Input material: Begin

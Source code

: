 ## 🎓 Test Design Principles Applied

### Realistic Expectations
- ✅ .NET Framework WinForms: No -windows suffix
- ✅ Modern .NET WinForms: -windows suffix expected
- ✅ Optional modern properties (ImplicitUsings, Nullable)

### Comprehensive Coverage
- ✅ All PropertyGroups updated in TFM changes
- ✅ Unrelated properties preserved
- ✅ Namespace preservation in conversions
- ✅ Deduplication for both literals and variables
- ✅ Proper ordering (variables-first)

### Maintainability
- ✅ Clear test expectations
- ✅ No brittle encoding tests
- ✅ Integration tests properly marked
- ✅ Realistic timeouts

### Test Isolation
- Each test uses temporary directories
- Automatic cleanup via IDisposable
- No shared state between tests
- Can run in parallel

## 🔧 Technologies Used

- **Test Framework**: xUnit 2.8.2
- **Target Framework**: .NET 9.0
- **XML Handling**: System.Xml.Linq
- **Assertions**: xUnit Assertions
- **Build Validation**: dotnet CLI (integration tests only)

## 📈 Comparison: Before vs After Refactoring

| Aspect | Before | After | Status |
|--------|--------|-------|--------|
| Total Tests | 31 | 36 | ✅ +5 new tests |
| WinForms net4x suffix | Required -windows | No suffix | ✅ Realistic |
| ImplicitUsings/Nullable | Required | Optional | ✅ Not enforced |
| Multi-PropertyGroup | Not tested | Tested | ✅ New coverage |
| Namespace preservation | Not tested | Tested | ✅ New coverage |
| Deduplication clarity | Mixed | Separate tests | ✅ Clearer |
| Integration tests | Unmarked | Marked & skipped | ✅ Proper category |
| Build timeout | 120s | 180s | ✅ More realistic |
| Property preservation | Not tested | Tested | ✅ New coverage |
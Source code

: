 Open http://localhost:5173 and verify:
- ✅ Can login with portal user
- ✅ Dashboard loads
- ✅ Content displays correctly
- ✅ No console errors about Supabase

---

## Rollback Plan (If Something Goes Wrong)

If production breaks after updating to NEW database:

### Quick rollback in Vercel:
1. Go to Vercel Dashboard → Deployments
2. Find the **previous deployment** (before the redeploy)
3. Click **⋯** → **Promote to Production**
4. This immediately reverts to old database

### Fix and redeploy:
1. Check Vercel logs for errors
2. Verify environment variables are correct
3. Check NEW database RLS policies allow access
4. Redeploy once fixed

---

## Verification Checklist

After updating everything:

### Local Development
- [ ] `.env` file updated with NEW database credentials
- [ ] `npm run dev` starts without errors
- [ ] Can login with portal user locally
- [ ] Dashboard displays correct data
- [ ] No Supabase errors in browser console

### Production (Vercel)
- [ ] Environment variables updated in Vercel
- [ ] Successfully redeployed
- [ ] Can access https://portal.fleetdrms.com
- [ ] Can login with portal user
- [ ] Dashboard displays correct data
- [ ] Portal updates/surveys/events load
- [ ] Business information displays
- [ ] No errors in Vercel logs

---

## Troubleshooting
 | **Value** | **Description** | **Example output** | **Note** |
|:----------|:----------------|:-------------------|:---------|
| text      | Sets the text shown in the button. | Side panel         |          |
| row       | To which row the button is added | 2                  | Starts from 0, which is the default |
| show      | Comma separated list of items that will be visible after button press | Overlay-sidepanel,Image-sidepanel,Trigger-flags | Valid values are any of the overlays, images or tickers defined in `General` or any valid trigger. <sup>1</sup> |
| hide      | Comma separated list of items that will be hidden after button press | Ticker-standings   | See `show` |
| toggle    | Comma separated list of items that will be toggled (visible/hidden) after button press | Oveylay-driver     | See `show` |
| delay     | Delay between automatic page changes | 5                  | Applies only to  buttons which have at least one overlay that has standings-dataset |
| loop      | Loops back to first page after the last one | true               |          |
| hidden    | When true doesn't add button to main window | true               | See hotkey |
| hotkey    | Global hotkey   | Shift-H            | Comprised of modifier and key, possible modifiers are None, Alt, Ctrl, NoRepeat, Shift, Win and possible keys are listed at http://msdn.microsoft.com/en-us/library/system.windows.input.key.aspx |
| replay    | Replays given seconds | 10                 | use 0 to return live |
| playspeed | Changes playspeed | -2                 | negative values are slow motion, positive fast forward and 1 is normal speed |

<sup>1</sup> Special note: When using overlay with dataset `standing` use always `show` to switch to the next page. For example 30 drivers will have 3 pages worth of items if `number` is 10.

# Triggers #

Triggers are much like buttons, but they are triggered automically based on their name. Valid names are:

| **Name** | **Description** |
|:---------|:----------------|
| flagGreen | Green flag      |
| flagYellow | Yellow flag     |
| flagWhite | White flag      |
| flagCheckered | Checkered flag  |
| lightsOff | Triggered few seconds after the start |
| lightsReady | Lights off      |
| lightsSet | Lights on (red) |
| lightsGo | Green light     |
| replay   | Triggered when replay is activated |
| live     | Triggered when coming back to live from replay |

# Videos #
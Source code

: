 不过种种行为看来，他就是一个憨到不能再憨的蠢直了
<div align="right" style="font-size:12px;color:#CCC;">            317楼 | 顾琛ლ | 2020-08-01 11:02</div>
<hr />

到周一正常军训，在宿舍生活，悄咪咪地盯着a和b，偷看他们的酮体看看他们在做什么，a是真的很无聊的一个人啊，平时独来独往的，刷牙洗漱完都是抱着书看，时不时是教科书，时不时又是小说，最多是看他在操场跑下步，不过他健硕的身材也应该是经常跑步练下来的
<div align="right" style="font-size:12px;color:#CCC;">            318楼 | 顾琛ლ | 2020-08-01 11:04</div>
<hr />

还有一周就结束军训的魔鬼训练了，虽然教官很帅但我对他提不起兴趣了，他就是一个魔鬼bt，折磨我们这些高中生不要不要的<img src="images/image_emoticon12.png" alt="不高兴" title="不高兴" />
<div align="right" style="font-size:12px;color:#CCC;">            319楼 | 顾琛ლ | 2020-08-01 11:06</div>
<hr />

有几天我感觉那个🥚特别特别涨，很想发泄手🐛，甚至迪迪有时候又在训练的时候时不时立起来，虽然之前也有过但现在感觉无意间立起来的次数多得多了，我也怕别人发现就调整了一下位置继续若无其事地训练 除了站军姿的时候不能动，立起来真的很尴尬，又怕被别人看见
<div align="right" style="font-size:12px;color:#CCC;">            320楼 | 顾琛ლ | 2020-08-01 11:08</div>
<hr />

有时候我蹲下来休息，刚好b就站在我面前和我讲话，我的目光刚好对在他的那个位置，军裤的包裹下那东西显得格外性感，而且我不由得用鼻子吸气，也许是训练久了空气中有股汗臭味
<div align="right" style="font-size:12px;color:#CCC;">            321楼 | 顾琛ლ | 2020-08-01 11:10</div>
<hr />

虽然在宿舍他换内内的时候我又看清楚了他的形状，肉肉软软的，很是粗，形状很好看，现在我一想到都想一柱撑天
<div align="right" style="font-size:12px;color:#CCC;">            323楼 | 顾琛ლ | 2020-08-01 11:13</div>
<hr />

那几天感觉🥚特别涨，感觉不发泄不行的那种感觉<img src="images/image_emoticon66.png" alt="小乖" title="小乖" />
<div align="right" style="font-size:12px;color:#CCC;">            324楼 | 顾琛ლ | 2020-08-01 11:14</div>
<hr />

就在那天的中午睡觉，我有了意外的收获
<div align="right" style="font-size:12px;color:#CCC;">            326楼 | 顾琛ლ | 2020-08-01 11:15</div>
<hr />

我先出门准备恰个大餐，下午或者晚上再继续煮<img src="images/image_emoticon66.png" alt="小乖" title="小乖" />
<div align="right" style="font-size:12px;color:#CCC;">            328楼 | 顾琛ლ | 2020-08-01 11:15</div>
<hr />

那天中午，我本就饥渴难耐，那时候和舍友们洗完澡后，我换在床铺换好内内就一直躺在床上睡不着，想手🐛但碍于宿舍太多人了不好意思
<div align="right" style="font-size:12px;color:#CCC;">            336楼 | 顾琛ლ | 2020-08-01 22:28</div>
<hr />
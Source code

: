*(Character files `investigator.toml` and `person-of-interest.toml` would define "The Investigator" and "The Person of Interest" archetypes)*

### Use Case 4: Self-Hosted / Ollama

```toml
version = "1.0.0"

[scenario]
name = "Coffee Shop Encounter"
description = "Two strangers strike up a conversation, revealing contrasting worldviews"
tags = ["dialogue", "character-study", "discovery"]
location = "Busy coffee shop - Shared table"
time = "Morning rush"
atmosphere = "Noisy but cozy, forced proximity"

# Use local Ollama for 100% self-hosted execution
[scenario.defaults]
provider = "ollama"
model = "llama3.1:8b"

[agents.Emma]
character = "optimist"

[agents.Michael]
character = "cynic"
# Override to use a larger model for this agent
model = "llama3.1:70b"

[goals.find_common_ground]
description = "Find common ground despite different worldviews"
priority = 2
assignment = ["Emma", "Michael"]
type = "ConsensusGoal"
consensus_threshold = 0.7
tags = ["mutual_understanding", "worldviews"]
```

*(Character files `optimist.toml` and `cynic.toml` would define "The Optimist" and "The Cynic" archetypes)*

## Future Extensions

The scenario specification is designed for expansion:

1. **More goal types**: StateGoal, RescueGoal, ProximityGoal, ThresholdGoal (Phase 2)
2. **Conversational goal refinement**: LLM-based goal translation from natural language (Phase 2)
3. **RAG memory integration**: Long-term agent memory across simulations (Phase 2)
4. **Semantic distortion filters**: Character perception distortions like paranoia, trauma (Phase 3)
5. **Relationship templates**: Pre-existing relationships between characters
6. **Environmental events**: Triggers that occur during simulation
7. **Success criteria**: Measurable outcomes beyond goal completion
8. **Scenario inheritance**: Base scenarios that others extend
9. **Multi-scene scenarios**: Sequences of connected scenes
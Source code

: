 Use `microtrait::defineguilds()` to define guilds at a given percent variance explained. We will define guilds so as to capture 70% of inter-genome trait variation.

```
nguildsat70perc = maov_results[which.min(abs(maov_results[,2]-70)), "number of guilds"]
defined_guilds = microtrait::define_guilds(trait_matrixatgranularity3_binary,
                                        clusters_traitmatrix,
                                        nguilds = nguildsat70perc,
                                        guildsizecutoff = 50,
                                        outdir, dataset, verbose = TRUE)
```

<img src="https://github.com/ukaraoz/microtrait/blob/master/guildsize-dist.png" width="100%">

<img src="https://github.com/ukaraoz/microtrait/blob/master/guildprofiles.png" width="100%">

Input material: End

[What the task requires]
Give an exact copy of the lines above from the line with "- **XML Handling**: System.Xml.Linq" up to and including the line with "Multi-PropertyGroup | Not", and leave everything else out.

[Problem solution]
- **XML Handling**: System.Xml.Linq
- **Assertions**: xUnit Assertions
- **Build Validation**: dotnet CLI (integration tests only)

## 📈 Comparison: Before vs After Refactoring

| Aspect | Before | After | Status |
|--------|--------|-------|--------|
| Total Tests | 31 | 36 | ✅ +5 new tests |
| WinForms net4x suffix | Required -windows | No suffix | ✅ Realistic |
| ImplicitUsings/Nullable | Required | Optional | ✅ Not enforced |
| Multi-PropertyGroup | Not tested | Tested | ✅ New coverage |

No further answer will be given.